(Your objective) What you return must match the data exactly, line for line.

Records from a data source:
^^^^^^^^^^^^^^^^

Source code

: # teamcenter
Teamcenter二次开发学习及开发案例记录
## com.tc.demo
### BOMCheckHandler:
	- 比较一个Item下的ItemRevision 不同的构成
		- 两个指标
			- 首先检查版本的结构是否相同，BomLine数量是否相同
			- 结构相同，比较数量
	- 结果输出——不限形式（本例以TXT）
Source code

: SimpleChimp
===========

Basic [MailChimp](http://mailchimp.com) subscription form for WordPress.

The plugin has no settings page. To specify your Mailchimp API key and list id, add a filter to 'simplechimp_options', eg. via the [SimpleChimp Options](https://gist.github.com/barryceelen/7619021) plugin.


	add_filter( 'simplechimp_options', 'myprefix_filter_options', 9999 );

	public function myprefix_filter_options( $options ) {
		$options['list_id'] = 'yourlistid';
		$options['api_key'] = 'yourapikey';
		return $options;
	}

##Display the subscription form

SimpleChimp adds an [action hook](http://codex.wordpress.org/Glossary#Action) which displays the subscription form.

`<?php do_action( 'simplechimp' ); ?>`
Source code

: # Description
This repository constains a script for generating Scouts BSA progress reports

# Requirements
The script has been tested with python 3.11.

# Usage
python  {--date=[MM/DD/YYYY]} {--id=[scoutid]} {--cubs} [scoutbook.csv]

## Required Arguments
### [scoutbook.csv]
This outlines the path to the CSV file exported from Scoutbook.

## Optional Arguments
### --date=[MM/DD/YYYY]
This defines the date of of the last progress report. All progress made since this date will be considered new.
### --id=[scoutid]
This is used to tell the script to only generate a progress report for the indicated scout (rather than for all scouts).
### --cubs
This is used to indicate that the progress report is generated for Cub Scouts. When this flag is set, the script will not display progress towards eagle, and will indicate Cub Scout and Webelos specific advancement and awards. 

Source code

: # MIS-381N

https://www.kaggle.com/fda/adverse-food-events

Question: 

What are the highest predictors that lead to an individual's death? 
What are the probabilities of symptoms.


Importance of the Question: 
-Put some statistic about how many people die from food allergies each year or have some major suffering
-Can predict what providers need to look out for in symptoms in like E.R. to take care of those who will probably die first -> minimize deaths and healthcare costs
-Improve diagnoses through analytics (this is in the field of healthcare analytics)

^^^^^^^^^^^^^^^^

(Written solution)
Source code

: # teamcenter
Teamcenter二次开发学习及开发案例记录
## com.tc.demo
### BOMCheckHandler:
	- 比较一个Item下的ItemRevision 不同的构成
		- 两个指标
			- 首先检查版本的结构是否相同，BomLine数量是否相同
			- 结构相同，比较数量
	- 结果输出——不限形式（本例以TXT）
Source code

: SimpleChimp
===========

Basic [MailChimp](http://mailchimp.com) subscription form for WordPress.

The plugin has no settings page. To specify your Mailchimp API key and list id, add a filter to 'simplechimp_options', eg. via the [SimpleChimp Options](https://gist.github.com/barryceelen/7619021) plugin.


	add_filter( 'simplechimp_options', 'myprefix_filter_options', 9999 );

	public function myprefix_filter_options( $options ) {
		$options['list_id'] = 'yourlistid';
		$options['api_key'] = 'yourapikey';
		return $options;
	}

##Display the subscription form

SimpleChimp adds an [action hook](http://codex.wordpress.org/Glossary#Action) which displays the subscription form.

`<?php do_action( 'simplechimp' ); ?>`
Source code

: # Description
This repository constains a script for generating Scouts BSA progress reports

# Requirements
The script has been tested with python 3.11.

# Usage
python  {--date=[MM/DD/YYYY]} {--id=[scoutid]} {--cubs} [scoutbook.csv]

## Required Arguments
### [scoutbook.csv]
This outlines the path to the CSV file exported from Scoutbook.

## Optional Arguments
### --date=[MM/DD/YYYY]
This defines the date of of the last progress report. All progress made since this date will be considered new.
### --id=[scoutid]
This is used to tell the script to only generate a progress report for the indicated scout (rather than for all scouts).
### --cubs
This is used to indicate that the progress report is generated for Cub Scouts. When this flag is set, the script will not display progress towards eagle, and will indicate Cub Scout and Webelos specific advancement and awards. 

Source code

: # MIS-381N

https://www.kaggle.com/fda/adverse-food-events

Question: 

What are the highest predictors that lead to an individual's death? 
What are the probabilities of symptoms.


Importance of the Question: 
-Put some statistic about how many people die from food allergies each year or have some major suffering
-Can predict what providers need to look out for in symptoms in like E.R. to take care of those who will probably die first -> minimize deaths and healthcare costs
-Improve diagnoses through analytics (this is in the field of healthcare analytics)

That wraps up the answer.